-- Data to use follows --

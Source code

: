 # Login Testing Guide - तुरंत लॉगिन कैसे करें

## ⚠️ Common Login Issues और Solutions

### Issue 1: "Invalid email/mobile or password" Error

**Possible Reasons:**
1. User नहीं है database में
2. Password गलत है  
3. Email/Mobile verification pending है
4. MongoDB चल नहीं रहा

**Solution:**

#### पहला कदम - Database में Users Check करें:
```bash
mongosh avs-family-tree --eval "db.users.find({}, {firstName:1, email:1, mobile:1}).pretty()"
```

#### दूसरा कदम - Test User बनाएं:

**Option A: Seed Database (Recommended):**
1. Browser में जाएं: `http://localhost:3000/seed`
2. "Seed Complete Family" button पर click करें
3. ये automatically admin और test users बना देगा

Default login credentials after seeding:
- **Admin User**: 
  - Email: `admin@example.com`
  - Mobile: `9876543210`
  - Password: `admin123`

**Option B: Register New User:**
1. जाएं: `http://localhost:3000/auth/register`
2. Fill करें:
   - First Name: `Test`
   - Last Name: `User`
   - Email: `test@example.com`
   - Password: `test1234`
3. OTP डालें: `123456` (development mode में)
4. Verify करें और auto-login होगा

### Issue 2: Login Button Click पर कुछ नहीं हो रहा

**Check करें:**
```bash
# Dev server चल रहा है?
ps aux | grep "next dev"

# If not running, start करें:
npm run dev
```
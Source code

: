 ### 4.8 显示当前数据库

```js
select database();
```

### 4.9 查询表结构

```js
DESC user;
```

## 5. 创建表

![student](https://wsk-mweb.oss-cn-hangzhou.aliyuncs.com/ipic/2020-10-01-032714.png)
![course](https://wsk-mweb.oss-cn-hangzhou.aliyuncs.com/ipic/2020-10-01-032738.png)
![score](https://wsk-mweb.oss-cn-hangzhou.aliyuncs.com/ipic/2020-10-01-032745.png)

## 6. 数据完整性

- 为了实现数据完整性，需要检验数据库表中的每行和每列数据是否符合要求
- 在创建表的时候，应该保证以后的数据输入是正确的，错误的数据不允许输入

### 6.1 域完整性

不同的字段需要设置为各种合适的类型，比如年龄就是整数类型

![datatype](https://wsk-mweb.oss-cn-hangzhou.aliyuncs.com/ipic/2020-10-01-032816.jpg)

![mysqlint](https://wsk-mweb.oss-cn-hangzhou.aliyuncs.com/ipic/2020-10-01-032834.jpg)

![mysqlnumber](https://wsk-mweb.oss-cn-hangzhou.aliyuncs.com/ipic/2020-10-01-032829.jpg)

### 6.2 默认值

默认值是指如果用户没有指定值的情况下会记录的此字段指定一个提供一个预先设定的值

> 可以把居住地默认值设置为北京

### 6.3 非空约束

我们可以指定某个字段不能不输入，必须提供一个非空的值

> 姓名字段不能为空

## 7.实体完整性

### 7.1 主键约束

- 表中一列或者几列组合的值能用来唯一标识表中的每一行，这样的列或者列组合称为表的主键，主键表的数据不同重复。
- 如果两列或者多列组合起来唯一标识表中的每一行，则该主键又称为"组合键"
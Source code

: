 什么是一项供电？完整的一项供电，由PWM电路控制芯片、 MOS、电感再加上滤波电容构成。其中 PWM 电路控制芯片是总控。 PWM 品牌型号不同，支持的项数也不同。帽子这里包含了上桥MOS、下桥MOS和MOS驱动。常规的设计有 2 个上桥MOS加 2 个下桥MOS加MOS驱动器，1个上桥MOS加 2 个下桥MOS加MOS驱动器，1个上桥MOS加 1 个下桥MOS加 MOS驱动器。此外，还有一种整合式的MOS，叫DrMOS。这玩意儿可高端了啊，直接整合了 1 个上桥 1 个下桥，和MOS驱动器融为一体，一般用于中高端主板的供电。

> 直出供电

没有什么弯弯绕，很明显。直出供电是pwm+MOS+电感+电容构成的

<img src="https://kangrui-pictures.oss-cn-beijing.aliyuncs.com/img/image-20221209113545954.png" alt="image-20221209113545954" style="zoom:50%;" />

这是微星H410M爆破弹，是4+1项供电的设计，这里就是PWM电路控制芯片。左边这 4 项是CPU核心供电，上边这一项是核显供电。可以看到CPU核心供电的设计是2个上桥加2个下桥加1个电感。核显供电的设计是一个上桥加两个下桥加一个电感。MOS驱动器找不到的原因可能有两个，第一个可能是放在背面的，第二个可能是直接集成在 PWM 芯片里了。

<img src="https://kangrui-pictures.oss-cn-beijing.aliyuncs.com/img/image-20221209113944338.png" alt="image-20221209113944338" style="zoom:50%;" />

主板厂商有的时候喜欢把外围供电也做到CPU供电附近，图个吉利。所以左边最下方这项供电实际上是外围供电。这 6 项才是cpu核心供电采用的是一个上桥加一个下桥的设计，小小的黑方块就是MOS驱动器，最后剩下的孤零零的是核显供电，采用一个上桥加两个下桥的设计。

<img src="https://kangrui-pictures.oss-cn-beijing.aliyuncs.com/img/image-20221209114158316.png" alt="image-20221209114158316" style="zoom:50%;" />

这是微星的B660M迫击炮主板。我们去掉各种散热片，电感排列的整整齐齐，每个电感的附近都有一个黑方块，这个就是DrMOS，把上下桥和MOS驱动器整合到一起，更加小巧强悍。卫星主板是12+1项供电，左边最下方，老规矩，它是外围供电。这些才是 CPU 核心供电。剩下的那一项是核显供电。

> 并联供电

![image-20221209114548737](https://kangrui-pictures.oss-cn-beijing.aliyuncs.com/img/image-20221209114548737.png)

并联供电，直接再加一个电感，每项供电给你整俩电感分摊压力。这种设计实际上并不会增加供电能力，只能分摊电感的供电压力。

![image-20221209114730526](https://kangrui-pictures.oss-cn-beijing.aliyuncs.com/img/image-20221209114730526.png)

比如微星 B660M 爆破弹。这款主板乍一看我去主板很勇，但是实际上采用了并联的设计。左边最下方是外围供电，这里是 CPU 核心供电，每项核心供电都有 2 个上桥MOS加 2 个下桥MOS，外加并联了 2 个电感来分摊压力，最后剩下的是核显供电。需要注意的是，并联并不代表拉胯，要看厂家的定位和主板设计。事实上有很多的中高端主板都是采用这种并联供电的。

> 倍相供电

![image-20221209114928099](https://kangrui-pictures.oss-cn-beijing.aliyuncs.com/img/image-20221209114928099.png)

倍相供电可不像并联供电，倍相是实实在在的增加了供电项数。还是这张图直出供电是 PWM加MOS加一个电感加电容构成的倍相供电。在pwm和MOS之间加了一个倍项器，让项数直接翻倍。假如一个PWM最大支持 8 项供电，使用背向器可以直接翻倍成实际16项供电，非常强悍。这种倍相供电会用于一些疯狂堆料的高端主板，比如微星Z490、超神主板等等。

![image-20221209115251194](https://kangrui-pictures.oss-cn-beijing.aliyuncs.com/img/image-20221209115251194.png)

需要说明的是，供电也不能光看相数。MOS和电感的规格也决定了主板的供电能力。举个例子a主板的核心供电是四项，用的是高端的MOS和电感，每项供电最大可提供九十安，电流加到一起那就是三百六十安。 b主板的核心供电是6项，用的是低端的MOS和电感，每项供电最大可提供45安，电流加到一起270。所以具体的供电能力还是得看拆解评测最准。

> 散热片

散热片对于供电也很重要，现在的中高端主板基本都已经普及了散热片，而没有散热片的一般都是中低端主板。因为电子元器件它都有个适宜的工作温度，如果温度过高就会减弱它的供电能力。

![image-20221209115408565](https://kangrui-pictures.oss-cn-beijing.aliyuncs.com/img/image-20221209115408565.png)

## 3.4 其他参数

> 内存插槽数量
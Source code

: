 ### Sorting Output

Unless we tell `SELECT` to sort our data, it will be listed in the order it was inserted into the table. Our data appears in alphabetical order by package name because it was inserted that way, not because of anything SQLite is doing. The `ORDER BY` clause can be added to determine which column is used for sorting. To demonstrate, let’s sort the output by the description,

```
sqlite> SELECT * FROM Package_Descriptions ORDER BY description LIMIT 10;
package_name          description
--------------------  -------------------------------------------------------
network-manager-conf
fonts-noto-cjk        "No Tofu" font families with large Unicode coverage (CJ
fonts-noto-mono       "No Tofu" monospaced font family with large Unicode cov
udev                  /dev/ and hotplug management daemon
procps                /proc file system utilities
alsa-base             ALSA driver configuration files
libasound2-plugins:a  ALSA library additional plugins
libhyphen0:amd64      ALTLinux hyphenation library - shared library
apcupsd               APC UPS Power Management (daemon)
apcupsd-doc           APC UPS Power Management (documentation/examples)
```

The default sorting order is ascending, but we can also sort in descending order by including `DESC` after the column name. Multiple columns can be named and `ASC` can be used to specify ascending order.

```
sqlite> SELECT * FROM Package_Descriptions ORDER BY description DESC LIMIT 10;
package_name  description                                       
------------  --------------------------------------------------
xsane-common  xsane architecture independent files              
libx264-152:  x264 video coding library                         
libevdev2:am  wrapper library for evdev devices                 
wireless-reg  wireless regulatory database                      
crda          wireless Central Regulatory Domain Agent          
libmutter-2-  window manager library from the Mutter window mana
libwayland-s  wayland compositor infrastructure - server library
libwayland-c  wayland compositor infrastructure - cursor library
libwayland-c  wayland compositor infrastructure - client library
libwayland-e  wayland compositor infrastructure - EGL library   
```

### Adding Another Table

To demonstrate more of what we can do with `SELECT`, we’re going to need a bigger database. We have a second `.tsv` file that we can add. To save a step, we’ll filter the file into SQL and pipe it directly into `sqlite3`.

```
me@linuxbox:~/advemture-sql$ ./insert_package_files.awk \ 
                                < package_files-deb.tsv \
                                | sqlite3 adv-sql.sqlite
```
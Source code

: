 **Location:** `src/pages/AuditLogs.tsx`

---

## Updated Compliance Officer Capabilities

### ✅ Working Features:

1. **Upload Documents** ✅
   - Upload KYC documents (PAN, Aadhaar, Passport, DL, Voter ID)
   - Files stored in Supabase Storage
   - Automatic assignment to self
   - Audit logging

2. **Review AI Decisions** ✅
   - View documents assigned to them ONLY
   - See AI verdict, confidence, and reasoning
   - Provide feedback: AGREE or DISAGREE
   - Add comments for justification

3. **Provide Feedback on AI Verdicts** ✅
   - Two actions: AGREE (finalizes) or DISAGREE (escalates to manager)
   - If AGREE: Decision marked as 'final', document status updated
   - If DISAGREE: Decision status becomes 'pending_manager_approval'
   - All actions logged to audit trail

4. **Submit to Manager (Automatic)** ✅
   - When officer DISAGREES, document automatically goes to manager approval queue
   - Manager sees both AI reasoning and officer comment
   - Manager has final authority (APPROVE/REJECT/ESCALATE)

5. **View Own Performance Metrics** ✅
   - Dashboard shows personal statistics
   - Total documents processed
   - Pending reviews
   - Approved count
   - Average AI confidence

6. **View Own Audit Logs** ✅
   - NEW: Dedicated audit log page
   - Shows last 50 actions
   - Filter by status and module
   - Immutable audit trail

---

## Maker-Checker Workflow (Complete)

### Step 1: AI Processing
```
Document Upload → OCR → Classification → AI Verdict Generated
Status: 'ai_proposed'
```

-- Data to use concluded --

Whenever the string "with" turns up in a line of the data, copy that line.

fonts-noto-cjk        "No Tofu" font families with large Unicode coverage (CJ
fonts-noto-mono       "No Tofu" monospaced font family with large Unicode cov
To demonstrate more of what we can do with `SELECT`, we’re going to need a bigger database. We have a second `.tsv` file that we can add. To save a step, we’ll filter the file into SQL and pipe it directly into `sqlite3`.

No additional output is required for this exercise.